## Exercise prompt
Report each line of the material below where the word "echo" can be found.

══════════════════════════════

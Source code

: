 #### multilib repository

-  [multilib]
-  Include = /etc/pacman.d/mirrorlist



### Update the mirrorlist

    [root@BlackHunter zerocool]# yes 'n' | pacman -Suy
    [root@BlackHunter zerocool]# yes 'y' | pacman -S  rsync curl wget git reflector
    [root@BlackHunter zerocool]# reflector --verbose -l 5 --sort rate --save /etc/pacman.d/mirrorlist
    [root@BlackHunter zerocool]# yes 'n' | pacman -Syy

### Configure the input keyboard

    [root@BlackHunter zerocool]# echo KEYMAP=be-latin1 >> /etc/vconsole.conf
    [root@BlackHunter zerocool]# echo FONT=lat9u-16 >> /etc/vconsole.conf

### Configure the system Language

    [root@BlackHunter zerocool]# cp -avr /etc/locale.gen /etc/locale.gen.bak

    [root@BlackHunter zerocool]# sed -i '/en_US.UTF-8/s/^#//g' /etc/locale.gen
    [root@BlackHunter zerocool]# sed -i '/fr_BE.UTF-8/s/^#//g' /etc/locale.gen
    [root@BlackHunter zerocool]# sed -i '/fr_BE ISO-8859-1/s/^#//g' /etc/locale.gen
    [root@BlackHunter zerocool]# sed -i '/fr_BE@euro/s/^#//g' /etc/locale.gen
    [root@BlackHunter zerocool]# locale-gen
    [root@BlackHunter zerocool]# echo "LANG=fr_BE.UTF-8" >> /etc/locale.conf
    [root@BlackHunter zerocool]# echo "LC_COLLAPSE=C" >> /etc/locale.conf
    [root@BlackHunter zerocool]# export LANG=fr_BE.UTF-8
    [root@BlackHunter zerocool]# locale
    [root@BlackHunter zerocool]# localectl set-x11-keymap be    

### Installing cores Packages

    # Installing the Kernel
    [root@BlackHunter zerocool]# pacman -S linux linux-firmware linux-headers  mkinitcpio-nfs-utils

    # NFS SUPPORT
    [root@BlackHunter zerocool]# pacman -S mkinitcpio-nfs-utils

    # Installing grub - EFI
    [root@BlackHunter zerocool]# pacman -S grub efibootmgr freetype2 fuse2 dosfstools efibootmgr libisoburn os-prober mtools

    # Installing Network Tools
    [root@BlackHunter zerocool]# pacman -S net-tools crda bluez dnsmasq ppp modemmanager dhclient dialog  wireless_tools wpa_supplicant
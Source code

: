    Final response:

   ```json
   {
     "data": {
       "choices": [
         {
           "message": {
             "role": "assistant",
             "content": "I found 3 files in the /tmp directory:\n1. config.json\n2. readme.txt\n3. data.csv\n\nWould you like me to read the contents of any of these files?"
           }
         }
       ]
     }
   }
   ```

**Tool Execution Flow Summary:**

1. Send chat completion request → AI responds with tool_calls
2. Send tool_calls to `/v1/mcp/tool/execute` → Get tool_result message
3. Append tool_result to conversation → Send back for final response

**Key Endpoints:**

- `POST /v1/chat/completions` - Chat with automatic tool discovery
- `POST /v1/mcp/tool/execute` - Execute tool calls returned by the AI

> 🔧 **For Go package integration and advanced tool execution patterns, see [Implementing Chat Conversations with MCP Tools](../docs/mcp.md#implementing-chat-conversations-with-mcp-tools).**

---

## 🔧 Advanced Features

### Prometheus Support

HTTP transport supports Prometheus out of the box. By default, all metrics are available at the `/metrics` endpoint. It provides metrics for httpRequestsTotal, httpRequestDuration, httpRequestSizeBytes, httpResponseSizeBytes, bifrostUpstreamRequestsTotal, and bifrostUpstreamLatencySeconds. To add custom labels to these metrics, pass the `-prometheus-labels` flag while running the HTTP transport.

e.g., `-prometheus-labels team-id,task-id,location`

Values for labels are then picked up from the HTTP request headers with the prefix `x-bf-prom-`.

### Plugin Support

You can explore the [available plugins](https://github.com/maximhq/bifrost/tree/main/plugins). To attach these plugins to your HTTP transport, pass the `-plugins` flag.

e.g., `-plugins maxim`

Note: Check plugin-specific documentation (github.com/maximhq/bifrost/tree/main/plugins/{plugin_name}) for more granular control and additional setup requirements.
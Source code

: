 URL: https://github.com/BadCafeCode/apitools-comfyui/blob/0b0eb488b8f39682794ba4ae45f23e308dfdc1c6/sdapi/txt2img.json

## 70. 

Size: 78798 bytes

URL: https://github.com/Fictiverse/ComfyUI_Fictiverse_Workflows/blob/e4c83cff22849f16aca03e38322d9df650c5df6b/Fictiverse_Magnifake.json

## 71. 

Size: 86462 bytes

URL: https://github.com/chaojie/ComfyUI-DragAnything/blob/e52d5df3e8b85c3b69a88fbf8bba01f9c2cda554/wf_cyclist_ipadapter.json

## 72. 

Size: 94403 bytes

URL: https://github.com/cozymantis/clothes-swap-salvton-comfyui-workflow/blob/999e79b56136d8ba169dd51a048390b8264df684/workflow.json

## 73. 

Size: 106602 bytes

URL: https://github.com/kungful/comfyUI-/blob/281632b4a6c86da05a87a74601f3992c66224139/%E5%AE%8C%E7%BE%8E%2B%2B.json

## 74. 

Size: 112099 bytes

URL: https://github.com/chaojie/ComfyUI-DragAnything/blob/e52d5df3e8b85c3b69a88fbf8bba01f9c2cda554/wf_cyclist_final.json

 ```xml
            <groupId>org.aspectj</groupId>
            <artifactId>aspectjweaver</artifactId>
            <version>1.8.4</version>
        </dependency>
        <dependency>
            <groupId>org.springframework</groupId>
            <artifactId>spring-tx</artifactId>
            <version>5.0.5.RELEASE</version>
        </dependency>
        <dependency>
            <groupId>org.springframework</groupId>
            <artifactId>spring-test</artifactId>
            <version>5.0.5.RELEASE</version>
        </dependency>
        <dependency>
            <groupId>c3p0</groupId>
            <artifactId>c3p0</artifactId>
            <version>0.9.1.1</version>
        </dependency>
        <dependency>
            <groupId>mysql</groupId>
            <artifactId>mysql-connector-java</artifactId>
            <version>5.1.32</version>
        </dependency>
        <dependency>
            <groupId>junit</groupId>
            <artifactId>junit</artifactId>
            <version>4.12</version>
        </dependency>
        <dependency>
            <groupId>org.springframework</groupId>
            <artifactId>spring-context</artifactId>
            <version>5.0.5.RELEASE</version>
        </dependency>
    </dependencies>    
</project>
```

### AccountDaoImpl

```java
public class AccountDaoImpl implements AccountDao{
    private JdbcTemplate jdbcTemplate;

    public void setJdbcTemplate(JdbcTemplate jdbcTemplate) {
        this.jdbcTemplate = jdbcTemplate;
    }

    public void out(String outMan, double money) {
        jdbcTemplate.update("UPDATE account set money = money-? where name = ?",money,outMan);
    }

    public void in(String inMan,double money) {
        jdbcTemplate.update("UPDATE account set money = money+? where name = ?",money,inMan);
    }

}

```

══════════════════════════════

## Exercise result
    [root@BlackHunter zerocool]# echo KEYMAP=be-latin1 >> /etc/vconsole.conf
    [root@BlackHunter zerocool]# echo FONT=lat9u-16 >> /etc/vconsole.conf
    [root@BlackHunter zerocool]# echo "LANG=fr_BE.UTF-8" >> /etc/locale.conf
    [root@BlackHunter zerocool]# echo "LC_COLLAPSE=C" >> /etc/locale.conf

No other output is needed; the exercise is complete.